--- Materials provided ---
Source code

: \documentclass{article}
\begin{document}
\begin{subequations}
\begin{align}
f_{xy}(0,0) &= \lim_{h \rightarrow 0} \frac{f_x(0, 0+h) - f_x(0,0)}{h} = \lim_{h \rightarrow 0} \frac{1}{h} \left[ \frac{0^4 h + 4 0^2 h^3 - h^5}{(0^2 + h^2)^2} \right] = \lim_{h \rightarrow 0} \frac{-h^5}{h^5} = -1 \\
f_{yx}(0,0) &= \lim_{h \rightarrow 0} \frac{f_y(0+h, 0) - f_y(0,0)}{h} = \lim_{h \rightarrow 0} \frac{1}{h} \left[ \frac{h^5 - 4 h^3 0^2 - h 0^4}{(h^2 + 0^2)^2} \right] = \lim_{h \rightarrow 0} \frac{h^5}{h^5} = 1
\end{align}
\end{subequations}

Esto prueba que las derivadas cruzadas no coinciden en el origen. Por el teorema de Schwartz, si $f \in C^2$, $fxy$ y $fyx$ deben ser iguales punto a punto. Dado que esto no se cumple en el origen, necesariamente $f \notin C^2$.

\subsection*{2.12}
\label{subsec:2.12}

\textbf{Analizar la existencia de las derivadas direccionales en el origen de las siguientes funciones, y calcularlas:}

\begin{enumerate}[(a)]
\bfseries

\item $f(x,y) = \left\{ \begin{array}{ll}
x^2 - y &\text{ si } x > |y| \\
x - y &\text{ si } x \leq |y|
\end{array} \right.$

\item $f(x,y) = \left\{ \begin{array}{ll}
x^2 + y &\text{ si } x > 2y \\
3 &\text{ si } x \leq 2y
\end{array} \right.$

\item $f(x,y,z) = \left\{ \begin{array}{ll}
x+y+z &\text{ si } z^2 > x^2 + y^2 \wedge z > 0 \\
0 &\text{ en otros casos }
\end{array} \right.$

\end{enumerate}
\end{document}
---
◆ How to complete this task
Report each line of the material above where the word "derivadas" appears.

◆ Answer space
Esto prueba que las derivadas cruzadas no coinciden en el origen. Por el teorema de Schwartz, si $f \in C^2$, $fxy$ y $fyx$ deben ser iguales punto a punto. Dado que esto no se cumple en el origen, necesariamente $f \notin C^2$.
\textbf{Analizar la existencia de las derivadas direccionales en el origen de las siguientes funciones, y calcularlas:}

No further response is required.